Protecting Wilderness and National Parks

Chief Scientist fails to ensure catchment protection

“The report into our drinking water supplies by our Chief Scientist, Prof. Mary O’Kane, is a disappointment.  The report failed to organise and present existing data on water losses, pollution, cliff falls, the swamp damage, cracked stream beds and Aboriginal heritage ruined,” Keith Muir director of the Colong Foundation for Wilderness said.

“Prof O’Kane has called for more studies and better organised data.  Surely the Prof. O’Kane appreciates that industry consultants cannot pass a smoking gun to Government by effectively monitoring catchment damage.  So where is the call for independent research?,” Mr Muir wonders.

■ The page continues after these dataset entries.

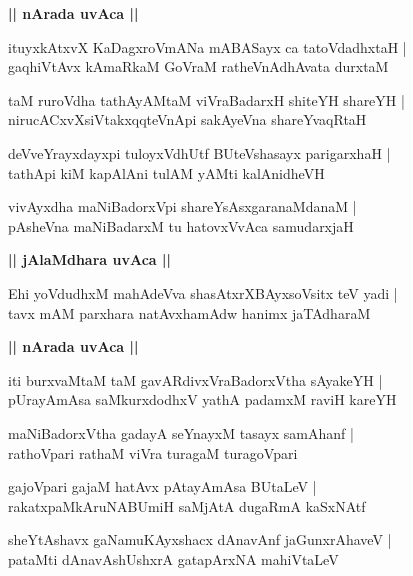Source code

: \documentclass[twoside,12pt,openright]{book}
\newcounter{shloka}[chapter]
\def\uvaca#1{\centerline{{\large\textbf{#1}}}}
\begin{document}
\uvaca{|| nArada uvAca ||}

\begin{shloka}%
ituyxkAtxvX KaDagxroVmANa mABASayx ca tatoVdadhxtaH |\\
gaqhiVtAvx kAmaRkaM GoVraM ratheVnAdhAvata durxtaM 
\end{shloka}

\begin{shloka}%
taM ruroVdha tathAyAMtaM viVraBadarxH shiteYH shareYH |\\
nirucACxvXsiVtakxqqteVnApi sakAyeVna shareYvaqRtaH 
\end{shloka}

\begin{shloka}%
deVveYrayxdayxpi tuloyxVdhUtf BUteVshasayx parigarxhaH |\\
tathApi kiM kapAlAni  tulAM yAMti kalAnidheVH 
\end{shloka}

\begin{shloka}%
vivAyxdha maNiBadorxVpi shareYsAsxgaranaMdanaM |\\
pAsheVna maNiBadarxM tu hatovxVvAca samudarxjaH
\end{shloka}

\uvaca{|| jAlaMdhara uvAca ||}

\begin{shloka}%
Ehi yoVdudhxM mahAdeVva shasAtxrXBAyxsoVsitx teV yadi |\\
tavx mAM parxhara natAvxhamAdw hanimx jaTAdharaM 
\end{shloka}

\uvaca{|| nArada uvAca ||}

\begin{shloka}%
iti burxvaMtaM taM gavARdivxVraBadorxVtha sAyakeYH |\\
pUrayAmAsa saMkurxdodhxV yathA padamxM raviH kareYH
\end{shloka}

\begin{shloka}%
maNiBadorxVtha gadayA seYnayxM tasayx samAhanf |\\
rathoVpari rathaM viVra turagaM turagoVpari
\end{shloka}

\begin{shloka}%
gajoVpari gajaM hatAvx pAtayAmAsa BUtaLeV |\\
rakatxpaMkAruNABUmiH saMjAtA dugaRmA kaSxNAtf
\end{shloka}

\begin{shloka}%
sheYtAshavx gaNamuKAyxshacx dAnavAnf jaGunxrAhaveV |\\
pataMti dAnavAshUshxrA gatapArxNA mahiVtaLeV 
\end{shloka}
\end{document}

“The Precautionary Principle also should have been part of Prof. O’Kane’s more studies must be done recommendations”, said Mr Muir.

“Instead, the review accepts the industry’s adaptive management principle. Yes, the coal industry has adapted to risk by increased longwall mining intensity in the catchments to the point where resultant damage is a great public concern.  The elevation of this so-called principle to something of importance demonstrates just how successful this ploy has been in hiding the increased catchment abuse for the last decade or so,” he said.

“A clear trend line exists between mining intensity and mining damage, so why was this not examined across time by the Chief Scientist?”, Mr Muir asked. 

“Alarmingly this review apparently condones on-going damage to nationally endangered swamps.  Damage to such nationally heritage is an offence under the Federal Environment Protection and Biodiversity Conservation Act, 1999.  Now that NSW is in control of national heritage, it’s R.I.P. swamps and the essential role they play in the catchment”, said Mr Muir.

”Sydney is extremely lucky to have near-pristine water supply catchments, and these catchments must be protected for all time.  Proposals to build giant artificial kidneys to treat polluted water supplies after mining abuse may sound great, but technology is no substitute for the pristine water catchments we must pass on to prosperity,” Mr Muir said.